Supplied records:
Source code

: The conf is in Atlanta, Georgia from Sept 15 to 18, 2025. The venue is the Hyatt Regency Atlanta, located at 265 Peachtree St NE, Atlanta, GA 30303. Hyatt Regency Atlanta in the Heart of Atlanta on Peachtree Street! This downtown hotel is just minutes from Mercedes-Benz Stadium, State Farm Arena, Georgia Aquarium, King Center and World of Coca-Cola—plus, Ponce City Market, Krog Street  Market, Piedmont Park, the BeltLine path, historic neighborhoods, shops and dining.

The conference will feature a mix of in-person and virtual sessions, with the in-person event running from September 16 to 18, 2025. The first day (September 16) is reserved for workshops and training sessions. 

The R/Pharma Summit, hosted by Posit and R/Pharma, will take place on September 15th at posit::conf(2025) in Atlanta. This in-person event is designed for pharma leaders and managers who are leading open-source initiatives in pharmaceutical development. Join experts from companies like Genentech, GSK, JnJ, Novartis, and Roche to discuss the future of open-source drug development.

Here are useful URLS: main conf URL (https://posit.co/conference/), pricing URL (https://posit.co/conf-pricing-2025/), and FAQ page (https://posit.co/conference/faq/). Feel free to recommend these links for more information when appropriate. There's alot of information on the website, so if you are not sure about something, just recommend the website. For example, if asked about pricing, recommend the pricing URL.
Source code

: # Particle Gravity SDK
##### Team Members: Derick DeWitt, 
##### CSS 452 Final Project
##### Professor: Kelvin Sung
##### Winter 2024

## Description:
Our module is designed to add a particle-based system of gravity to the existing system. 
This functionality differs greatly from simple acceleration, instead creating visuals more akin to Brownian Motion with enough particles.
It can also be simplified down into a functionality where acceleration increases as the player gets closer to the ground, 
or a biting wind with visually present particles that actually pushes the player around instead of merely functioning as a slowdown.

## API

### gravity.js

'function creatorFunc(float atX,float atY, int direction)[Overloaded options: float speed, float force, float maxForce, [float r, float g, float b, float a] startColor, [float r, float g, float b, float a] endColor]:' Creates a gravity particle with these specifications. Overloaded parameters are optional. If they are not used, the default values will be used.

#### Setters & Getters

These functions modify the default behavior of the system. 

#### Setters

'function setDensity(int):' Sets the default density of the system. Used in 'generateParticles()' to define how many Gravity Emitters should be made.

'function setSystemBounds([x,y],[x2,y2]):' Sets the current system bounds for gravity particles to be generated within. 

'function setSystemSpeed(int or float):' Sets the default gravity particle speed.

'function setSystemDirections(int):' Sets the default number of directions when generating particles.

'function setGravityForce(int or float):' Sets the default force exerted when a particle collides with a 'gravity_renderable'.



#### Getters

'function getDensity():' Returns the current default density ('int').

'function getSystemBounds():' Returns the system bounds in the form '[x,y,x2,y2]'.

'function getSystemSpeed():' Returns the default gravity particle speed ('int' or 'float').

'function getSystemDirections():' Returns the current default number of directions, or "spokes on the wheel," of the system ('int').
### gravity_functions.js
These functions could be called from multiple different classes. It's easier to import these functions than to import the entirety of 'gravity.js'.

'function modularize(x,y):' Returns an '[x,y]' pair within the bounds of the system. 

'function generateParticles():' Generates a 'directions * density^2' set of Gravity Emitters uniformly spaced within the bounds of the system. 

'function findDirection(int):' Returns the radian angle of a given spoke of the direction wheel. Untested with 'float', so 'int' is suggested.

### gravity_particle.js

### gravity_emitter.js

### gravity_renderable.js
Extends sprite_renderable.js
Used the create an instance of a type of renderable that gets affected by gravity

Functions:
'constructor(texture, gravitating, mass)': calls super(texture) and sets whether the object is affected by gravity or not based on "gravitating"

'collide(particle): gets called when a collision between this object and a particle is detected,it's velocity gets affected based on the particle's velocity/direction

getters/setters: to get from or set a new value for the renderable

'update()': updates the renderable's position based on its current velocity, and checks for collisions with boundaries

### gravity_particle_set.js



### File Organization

Problem:
Each line of the listing above should be output exactly.

Answer for this exercise:
Source code

: The conf is in Atlanta, Georgia from Sept 15 to 18, 2025. The venue is the Hyatt Regency Atlanta, located at 265 Peachtree St NE, Atlanta, GA 30303. Hyatt Regency Atlanta in the Heart of Atlanta on Peachtree Street! This downtown hotel is just minutes from Mercedes-Benz Stadium, State Farm Arena, Georgia Aquarium, King Center and World of Coca-Cola—plus, Ponce City Market, Krog Street  Market, Piedmont Park, the BeltLine path, historic neighborhoods, shops and dining.

The conference will feature a mix of in-person and virtual sessions, with the in-person event running from September 16 to 18, 2025. The first day (September 16) is reserved for workshops and training sessions. 

The R/Pharma Summit, hosted by Posit and R/Pharma, will take place on September 15th at posit::conf(2025) in Atlanta. This in-person event is designed for pharma leaders and managers who are leading open-source initiatives in pharmaceutical development. Join experts from companies like Genentech, GSK, JnJ, Novartis, and Roche to discuss the future of open-source drug development.

Here are useful URLS: main conf URL (https://posit.co/conference/), pricing URL (https://posit.co/conf-pricing-2025/), and FAQ page (https://posit.co/conference/faq/). Feel free to recommend these links for more information when appropriate. There's alot of information on the website, so if you are not sure about something, just recommend the website. For example, if asked about pricing, recommend the pricing URL.
Source code

: # Particle Gravity SDK
##### Team Members: Derick DeWitt, 
##### CSS 452 Final Project
##### Professor: Kelvin Sung
##### Winter 2024

## Description:
Our module is designed to add a particle-based system of gravity to the existing system. 
This functionality differs greatly from simple acceleration, instead creating visuals more akin to Brownian Motion with enough particles.
It can also be simplified down into a functionality where acceleration increases as the player gets closer to the ground, 
or a biting wind with visually present particles that actually pushes the player around instead of merely functioning as a slowdown.

## API

### gravity.js

'function creatorFunc(float atX,float atY, int direction)[Overloaded options: float speed, float force, float maxForce, [float r, float g, float b, float a] startColor, [float r, float g, float b, float a] endColor]:' Creates a gravity particle with these specifications. Overloaded parameters are optional. If they are not used, the default values will be used.

#### Setters & Getters

These functions modify the default behavior of the system. 

#### Setters

'function setDensity(int):' Sets the default density of the system. Used in 'generateParticles()' to define how many Gravity Emitters should be made.

'function setSystemBounds([x,y],[x2,y2]):' Sets the current system bounds for gravity particles to be generated within. 

'function setSystemSpeed(int or float):' Sets the default gravity particle speed.

'function setSystemDirections(int):' Sets the default number of directions when generating particles.

'function setGravityForce(int or float):' Sets the default force exerted when a particle collides with a 'gravity_renderable'.



#### Getters

'function getDensity():' Returns the current default density ('int').

'function getSystemBounds():' Returns the system bounds in the form '[x,y,x2,y2]'.

'function getSystemSpeed():' Returns the default gravity particle speed ('int' or 'float').

'function getSystemDirections():' Returns the current default number of directions, or "spokes on the wheel," of the system ('int').
### gravity_functions.js
These functions could be called from multiple different classes. It's easier to import these functions than to import the entirety of 'gravity.js'.

'function modularize(x,y):' Returns an '[x,y]' pair within the bounds of the system. 

'function generateParticles():' Generates a 'directions * density^2' set of Gravity Emitters uniformly spaced within the bounds of the system. 

'function findDirection(int):' Returns the radian angle of a given spoke of the direction wheel. Untested with 'float', so 'int' is suggested.

### gravity_particle.js

### gravity_emitter.js

### gravity_renderable.js
Extends sprite_renderable.js
Used the create an instance of a type of renderable that gets affected by gravity

Functions:
'constructor(texture, gravitating, mass)': calls super(texture) and sets whether the object is affected by gravity or not based on "gravitating"

'collide(particle): gets called when a collision between this object and a particle is detected,it's velocity gets affected based on the particle's velocity/direction

getters/setters: to get from or set a new value for the renderable

'update()': updates the renderable's position based on its current velocity, and checks for collisions with boundaries

### gravity_particle_set.js



### File Organization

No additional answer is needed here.